Japan engineered the first true opening when Maeda turned provider, teeing up Keito Nakamura for a first-time daisy-cutter. It demanded every inch of Jacob Widell Zetterstrom’s frame, with the Swedish goalkeeper flying to his left to tip the ball around the post. Sweden countered almost immediately through the direct running of Viktor Gyokeres, whose driving run concluded with a deflected strike off Shogo Taniguchi that looped harmlessly wide.

Seven Minutes of Magic
Whatever Hajime Moriyasu relayed to his players at the break completely altered the tempo. Japan re-emerged with an aggressive, front-foot intensity, signalled early by an ambitious effort from Ao Tanaka.
In the 56th minute, that injection of dynamism yielded a goal of pure, tournament-defining quality. Ritsu Doan instigated the move from the right flank, exchanging a sharp one-two with Ayase Ueda before drifting inside. With surgical precision, Doan threaded a pass directly into the corridor between Sweden’s central defenders. Maeda, reacting quickest, ghosted into the space entirely unmarked to stroke a composed finish past Widell Zetterstrom.
The Japanese celebrations had barely subsided when Sweden struck back through sheer individual audacity. Gathering the ball at the corner of the penalty area, Elanga cut inside and unleashed a perfectly calibrated, curling left-footed strike. The ball arced over a crowded Japanese backline, leaving the unsighted Zion Suzuki helpless as it nestled into the far corner.

Suzuki Holds the Line
With parity restored, the contest finally opened up into the end-to-end spectacle the Houston crowd had hoped for. Sweden, suddenly playing with the freedom that deserted them against the Dutch, pushed hard to turn one point into three.
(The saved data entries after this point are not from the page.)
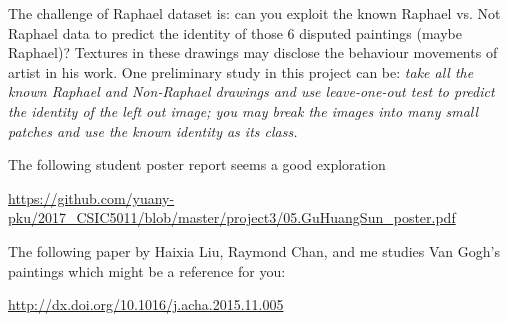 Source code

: \documentclass[11pt]{article}
\begin{document}
The challenge of Raphael dataset is: can you exploit the known Raphael vs. Not Raphael data to predict the identity of those 6 disputed paintings (maybe Raphael)? Textures in these drawings may disclose the behaviour movements of artist in his work. One preliminary study in this project can be: \emph{take all the known Raphael and Non-Raphael drawings and use leave-one-out test to predict the identity of the left out image; you may break the images into many small patches and use the known identity as its class.}      

The following student poster report seems a good exploration

\url{https://github.com/yuany-pku/2017_CSIC5011/blob/master/project3/05.GuHuangSun_poster.pdf}

The following paper by Haixia Liu, Raymond Chan, and me studies Van Gogh's paintings which might be a reference for you:

\url{http://dx.doi.org/10.1016/j.acha.2015.11.005}
\end{document}
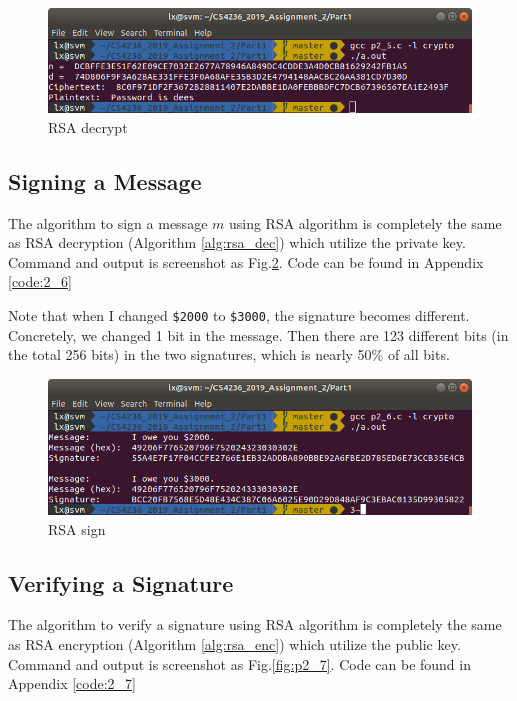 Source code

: \begin{figure}[ht]
\centering
\includegraphics[width=\columnwidth]{resources/p2_5.png}
\caption{
    RSA decrypt
}
\label{fig:p2_5}
\end{figure}

\subsection{Signing a Message}
\label{subs:sign}

The algorithm to sign a message $m$ using RSA algorithm is completely the same as RSA decryption (Algorithm \ref{alg:rsa_dec}) which utilize the private key.
Command and output is screenshot as Fig.\ref{fig:p2_6}.
Code can be found in Appendix \ref{code:2_6}

Note that when I changed \texttt{\$2000} to \texttt{\$3000}, the signature becomes different. Concretely, we changed 1 bit in the message. Then there are 123 different bits (in the total 256 bits) in the two signatures, which is nearly 50\% of all bits.

\begin{figure}[ht]
\centering
\includegraphics[width=\columnwidth]{resources/p2_6.png}
\caption{
    RSA sign
}
\label{fig:p2_6}
\end{figure}

\subsection{Verifying a Signature}

The algorithm to verify a signature using RSA algorithm is completely the same as RSA encryption (Algorithm \ref{alg:rsa_enc}) which utilize the public key.
Command and output is screenshot as Fig.\ref{fig:p2_7}.
Code can be found in Appendix \ref{code:2_7}

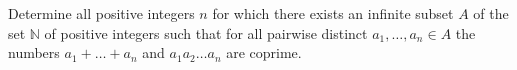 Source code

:Determine all positive integers $n$ for which there exists an infinite subset $A$ of the set $\mathbb{N}$ of positive integers such that for all pairwise distinct $a_1,\ldots , a_n \in A$ the numbers $a_1+\ldots +a_n$ and $a_1a_2\ldots a_n$ are coprime. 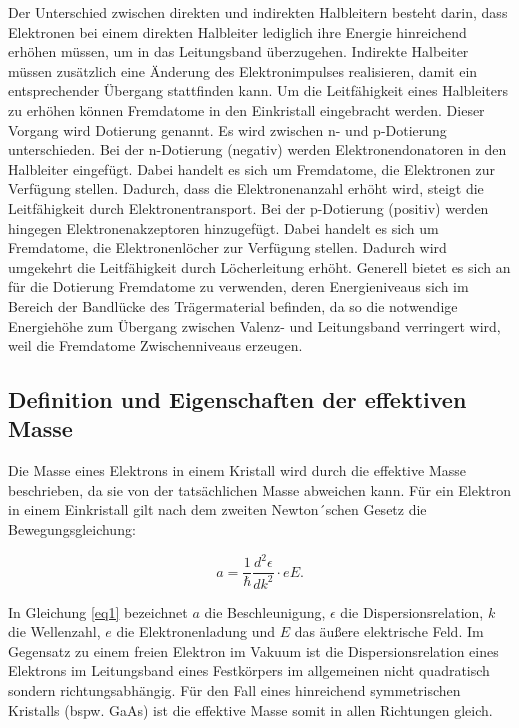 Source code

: Der Unterschied zwischen direkten und indirekten Halbleitern besteht darin, dass Elektronen 
bei einem direkten Halbleiter lediglich ihre Energie hinreichend erhöhen müssen, um in 
das Leitungsband überzugehen. Indirekte Halbeiter müssen zusätzlich eine Änderung 
des Elektronimpulses realisieren, damit ein entsprechender Übergang stattfinden kann.
Um die Leitfähigkeit eines Halbleiters zu erhöhen können Fremdatome in den Einkristall 
eingebracht werden. Dieser Vorgang wird Dotierung genannt.
Es wird zwischen n- und p-Dotierung unterschieden. Bei der n-Dotierung (negativ) werden 
Elektronendonatoren in den Halbleiter eingefügt. Dabei handelt es sich um Fremdatome, die
Elektronen zur Verfügung stellen. Dadurch, dass die Elektronenanzahl erhöht wird, 
steigt die Leitfähigkeit durch Elektronentransport.
Bei der p-Dotierung (positiv) werden hingegen Elektronenakzeptoren hinzugefügt. 
Dabei handelt es sich um Fremdatome, die Elektronenlöcher zur Verfügung stellen. 
Dadurch wird umgekehrt die Leitfähigkeit durch Löcherleitung erhöht. 
Generell bietet es sich an für die Dotierung Fremdatome zu verwenden, deren 
Energieniveaus sich im Bereich der Bandlücke des Trägermaterial befinden, da so die 
notwendige Energiehöhe zum Übergang zwischen Valenz- und Leitungsband verringert wird, 
weil die Fremdatome Zwischenniveaus erzeugen.

\subsection{Definition und Eigenschaften der effektiven Masse}
Die Masse eines Elektrons in einem Kristall wird durch die effektive Masse beschrieben, 
da sie von der tatsächlichen Masse abweichen kann. 
Für ein Elektron in einem Einkristall gilt nach dem zweiten Newton´schen Gesetz die 
Bewegungsgleichung:

\begin{equation}
    a = \frac{1}{\hbar} \frac{d^2\epsilon}{dk^2}\cdot eE.
    \label{eq1}
\end{equation}

In Gleichung \ref{eq1} bezeichnet $a$ die Beschleunigung, $\epsilon$ die 
Dispersionsrelation, $k$ die Wellenzahl, $e$ die Elektronenladung und $E$ das
äußere elektrische Feld.
Im Gegensatz zu einem freien Elektron im Vakuum ist die Dispersionsrelation eines 
Elektrons im Leitungsband eines Festkörpers im allgemeinen nicht quadratisch
sondern richtungsabhängig. Für den Fall eines hinreichend symmetrischen Kristalls
(bspw. GaAs) ist die effektive Masse somit in allen Richtungen gleich.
Alexander Isak thought he had found the winner just three minutes after Elanga's equaliser, only for Suzuki to execute a stunning, sprawling stop to his left. The Japanese shot-stopper would prove to be his side's saviour again deep into stoppage time. When Isak rose highest to meet a desperate cross, Suzuki reacted instinctively, palming the forward's powerful header onto the crossbar to preserve the draw.
For Japan, the focus now shifts entirely to the knockout clash with Brazil.